--- What you have to do ---
Which lines run from the line containing "Métadonnées du rapport" through the end of the records below? Reproduce them exactly, and nothing else.

--- Record extracts ---
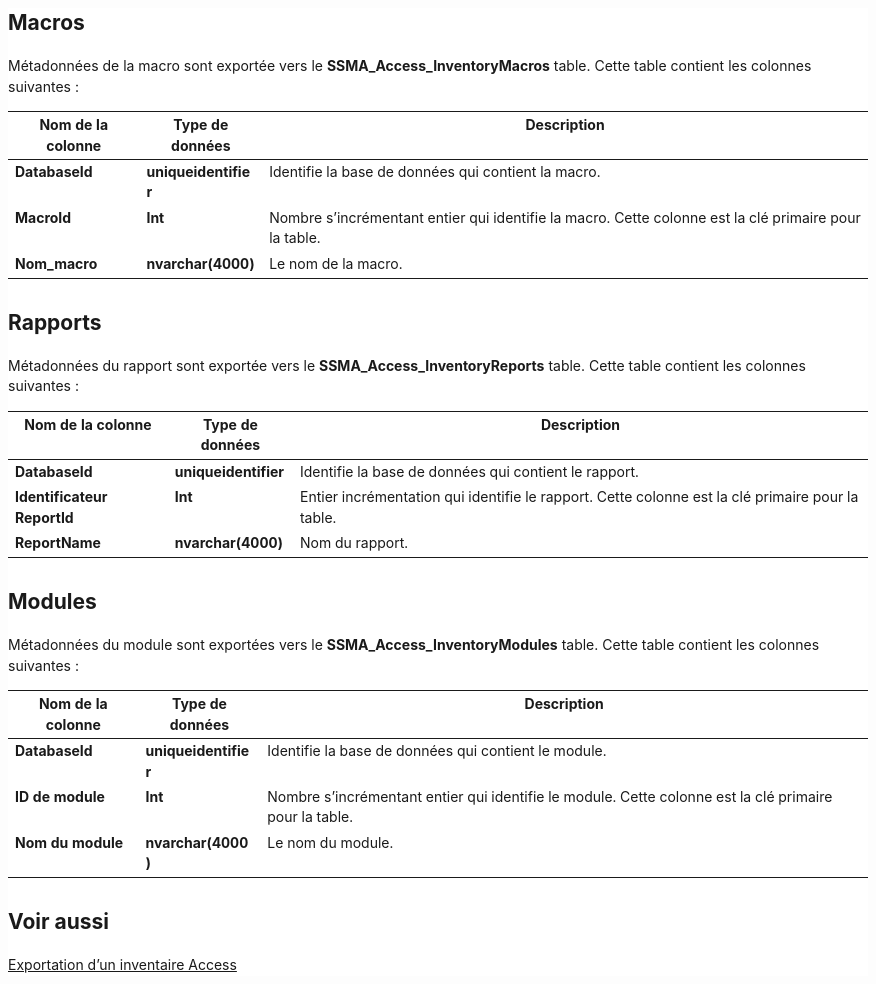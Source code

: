 ## <a name="macros"></a>Macros  
Métadonnées de la macro sont exportée vers le **SSMA_Access_InventoryMacros** table. Cette table contient les colonnes suivantes :  
  
|Nom de la colonne|Type de données|Description|  
|---------------|-------------|---------------|  
|**DatabaseId**|**uniqueidentifier**|Identifie la base de données qui contient la macro.|  
|**MacroId**|**Int**|Nombre s’incrémentant entier qui identifie la macro. Cette colonne est la clé primaire pour la table.|  
|**Nom_macro**|**nvarchar(4000)**|Le nom de la macro.|  
  
## <a name="reports"></a>Rapports  
Métadonnées du rapport sont exportée vers le **SSMA_Access_InventoryReports** table. Cette table contient les colonnes suivantes :  
  
|Nom de la colonne|Type de données|Description|  
|---------------|-------------|---------------|  
|**DatabaseId**|**uniqueidentifier**|Identifie la base de données qui contient le rapport.|  
|**Identificateur ReportId**|**Int**|Entier incrémentation qui identifie le rapport. Cette colonne est la clé primaire pour la table.|  
|**ReportName**|**nvarchar(4000)**|Nom du rapport.|  
  
## <a name="modules"></a>Modules  
Métadonnées du module sont exportées vers le **SSMA_Access_InventoryModules** table. Cette table contient les colonnes suivantes :  
  
|Nom de la colonne|Type de données|Description|  
|---------------|-------------|---------------|  
|**DatabaseId**|**uniqueidentifier**|Identifie la base de données qui contient le module.|  
|**ID de module**|**Int**|Nombre s’incrémentant entier qui identifie le module. Cette colonne est la clé primaire pour la table.|  
|**Nom du module**|**nvarchar(4000)**|Le nom du module.|  
  
## <a name="see-also"></a>Voir aussi  
[Exportation d’un inventaire Access](http://msdn.microsoft.com/en-us/7e1941fb-3d14-4265-aff6-c77a4026d0ed)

--- Written answer ---
Métadonnées du rapport sont exportée vers le **SSMA_Access_InventoryReports** table. Cette table contient les colonnes suivantes :  
  
|Nom de la colonne|Type de données|Description|  
|---------------|-------------|---------------|  
|**DatabaseId**|**uniqueidentifier**|Identifie la base de données qui contient le rapport.|  
|**Identificateur ReportId**|**Int**|Entier incrémentation qui identifie le rapport. Cette colonne est la clé primaire pour la table.|  
|**ReportName**|**nvarchar(4000)**|Nom du rapport.|  
  
## <a name="modules"></a>Modules  
Métadonnées du module sont exportées vers le **SSMA_Access_InventoryModules** table. Cette table contient les colonnes suivantes :  
  
|Nom de la colonne|Type de données|Description|  
|---------------|-------------|---------------|  
|**DatabaseId**|**uniqueidentifier**|Identifie la base de données qui contient le module.|  
|**ID de module**|**Int**|Nombre s’incrémentant entier qui identifie le module. Cette colonne est la clé primaire pour la table.|  
|**Nom du module**|**nvarchar(4000)**|Le nom du module.|  
  
## <a name="see-also"></a>Voir aussi  
[Exportation d’un inventaire Access](http://msdn.microsoft.com/en-us/7e1941fb-3d14-4265-aff6-c77a4026d0ed)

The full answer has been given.